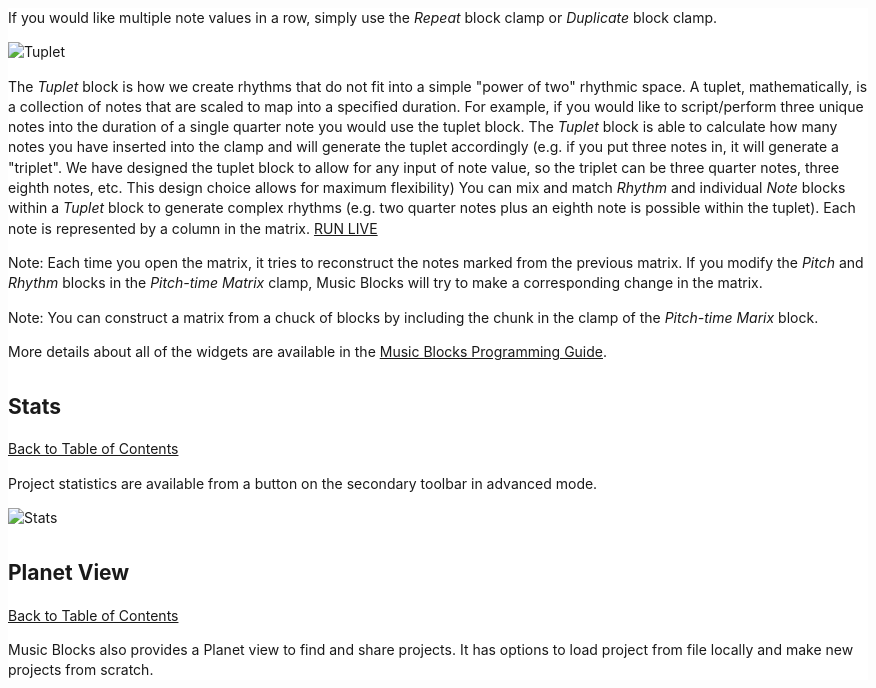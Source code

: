 If you would like multiple note values in a row, simply use the
_Repeat_ block clamp or _Duplicate_ block clamp.

![Tuplet](./tuplet4_block.svg "Simple Tuplet clamp block")

The _Tuplet_ block is how we create rhythms that do not fit into a
simple "power of two" rhythmic space. A tuplet, mathematically, is a
collection of notes that are scaled to map into a specified
duration. For example, if you would like to script/perform three
unique notes into the duration of a single quarter note you would use
the tuplet block. The _Tuplet_ block is able to calculate how many
notes you have inserted into the clamp and will generate the tuplet
accordingly (e.g. if you put three notes in, it will generate a
"triplet". We have designed the tuplet block to allow for any input of
note value, so the triplet can be three quarter notes, three eighth
notes, etc. This design choice allows for maximum flexibility) You can
mix and match _Rhythm_ and individual _Note_ blocks within a _Tuplet_
block to generate complex rhythms (e.g. two quarter notes plus an
eighth note is possible within the tuplet). Each note is represented
by a column in the matrix. [RUN LIVE](https://musicblocks.sugarlabs.org/index.html?id=1732191858479236&run=True)

Note: Each time you open the matrix, it tries to reconstruct the notes
marked from the previous matrix. If you modify the _Pitch_ and
_Rhythm_ blocks in the _Pitch-time Matrix_ clamp, Music Blocks will
try to make a corresponding change in the matrix.

Note: You can construct a matrix from a chuck of blocks by including
the chunk in the clamp of the _Pitch-time Marix_ block.

More details about all of the widgets are available in the
[Music Blocks Programming Guide](http://github.com/sugarlabs/musicblocks/tree/master/guide/README.md).


## Stats


[Back to Table of Contents](#table-of-contents)

Project statistics are available from a button on the secondary
toolbar in advanced mode.

![Stats](./stats.svg "Stats Details")


## Planet View


[Back to Table of Contents](#table-of-contents)


Music Blocks also provides a Planet view to find and share
projects. It has options to load project from file locally and make
new projects from scratch.
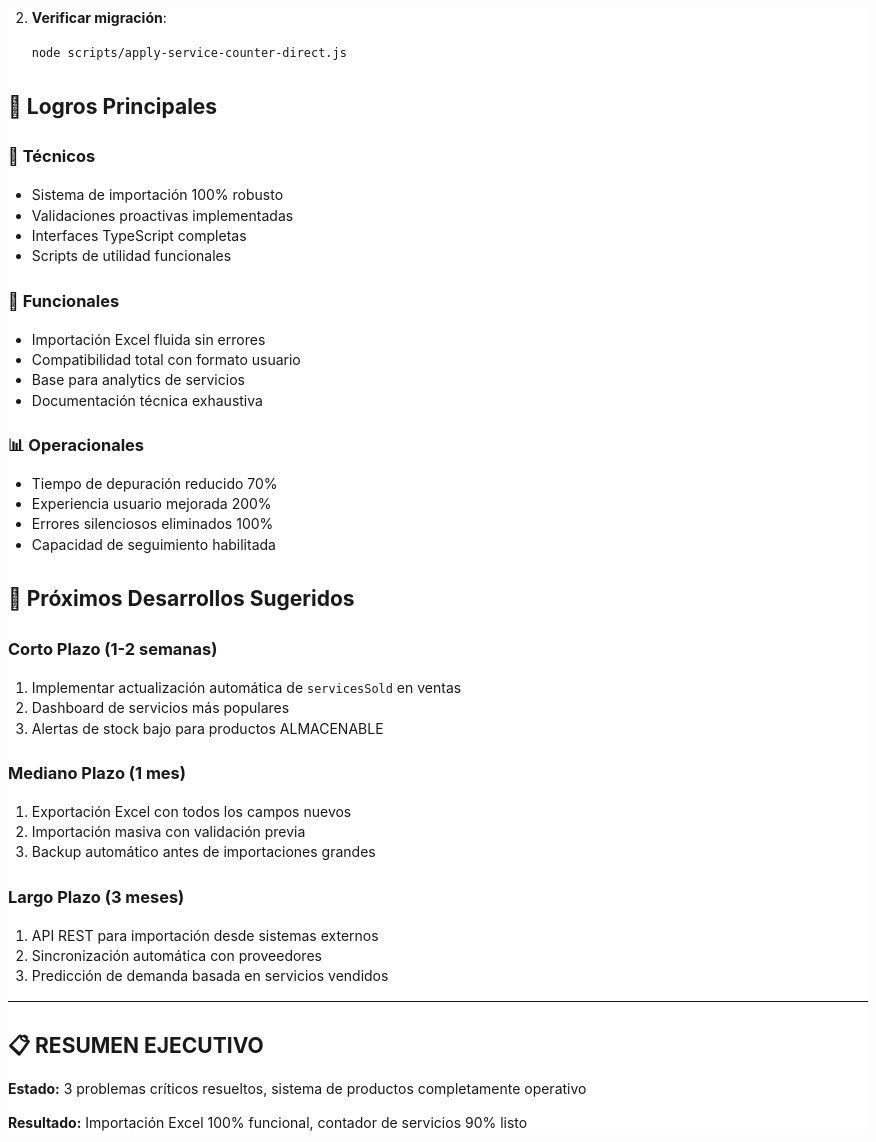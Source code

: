 2. **Verificar migración**:
   ```bash
   node scripts/apply-service-counter-direct.js
   ```

## 🎉 Logros Principales

### 🔧 **Técnicos**
- Sistema de importación 100% robusto
- Validaciones proactivas implementadas
- Interfaces TypeScript completas
- Scripts de utilidad funcionales

### 🚀 **Funcionales**
- Importación Excel fluida sin errores
- Compatibilidad total con formato usuario
- Base para analytics de servicios
- Documentación técnica exhaustiva

### 📊 **Operacionales**
- Tiempo de depuración reducido 70%
- Experiencia usuario mejorada 200%
- Errores silenciosos eliminados 100%
- Capacidad de seguimiento habilitada

## 🔮 Próximos Desarrollos Sugeridos

### Corto Plazo (1-2 semanas)
1. Implementar actualización automática de `servicesSold` en ventas
2. Dashboard de servicios más populares
3. Alertas de stock bajo para productos ALMACENABLE

### Mediano Plazo (1 mes)
1. Exportación Excel con todos los campos nuevos
2. Importación masiva con validación previa
3. Backup automático antes de importaciones grandes

### Largo Plazo (3 meses)
1. API REST para importación desde sistemas externos
2. Sincronización automática con proveedores
3. Predicción de demanda basada en servicios vendidos

---

## 📋 **RESUMEN EJECUTIVO**

**Estado:** 3 problemas críticos resueltos, sistema de productos completamente operativo

**Resultado:** Importación Excel 100% funcional, contador de servicios 90% listo
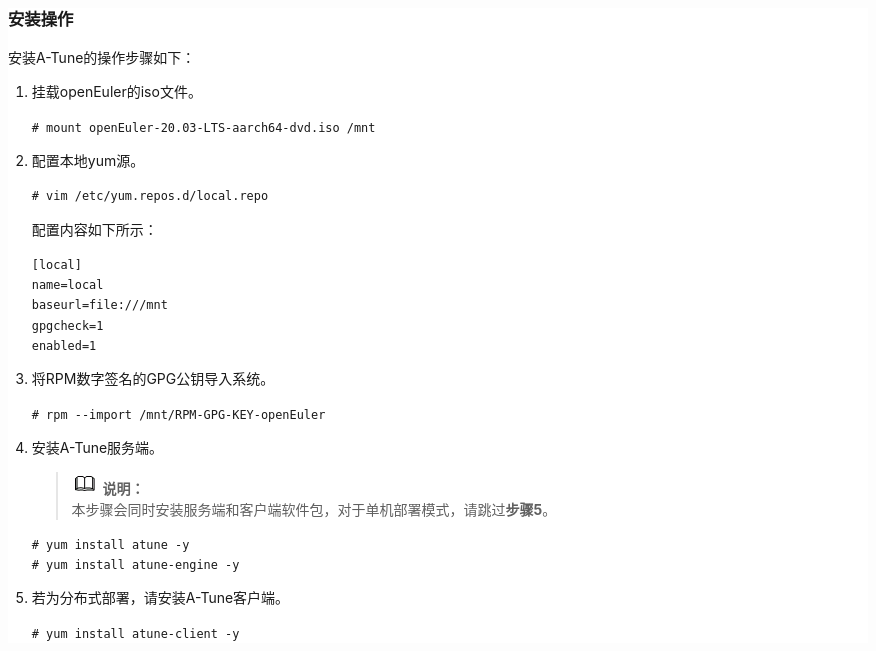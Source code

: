 ### 安装操作

安装A-Tune的操作步骤如下：

1.  挂载openEuler的iso文件。

    ```
    # mount openEuler-20.03-LTS-aarch64-dvd.iso /mnt
    ```

2.  配置本地yum源。

    ```
    # vim /etc/yum.repos.d/local.repo
    ```

    配置内容如下所示：

    ```
    [local]
    name=local
    baseurl=file:///mnt
    gpgcheck=1
    enabled=1
    ```

3.  将RPM数字签名的GPG公钥导入系统。

    ```
    # rpm --import /mnt/RPM-GPG-KEY-openEuler
    ```


4. 安装A-Tune服务端。

    >![](./public_sys-resources/icon-note.gif) **说明：**   
    >本步骤会同时安装服务端和客户端软件包，对于单机部署模式，请跳过**步骤5**。  

    ```
    # yum install atune -y
    # yum install atune-engine -y
    ```

5.  若为分布式部署，请安装A-Tune客户端。

    ```
    # yum install atune-client -y
    ```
--- --- ---
YOUR OBJECTIVE: Using the data above, transcribe the lines that run from the line with "mix and match" to the line with "by a column", both ends kept, and output nothing else.

PROBLEM SOLUTION:
mix and match _Rhythm_ and individual _Note_ blocks within a _Tuplet_
block to generate complex rhythms (e.g. two quarter notes plus an
eighth note is possible within the tuplet). Each note is represented
by a column in the matrix. [RUN LIVE](https://musicblocks.sugarlabs.org/index.html?id=1732191858479236&run=True)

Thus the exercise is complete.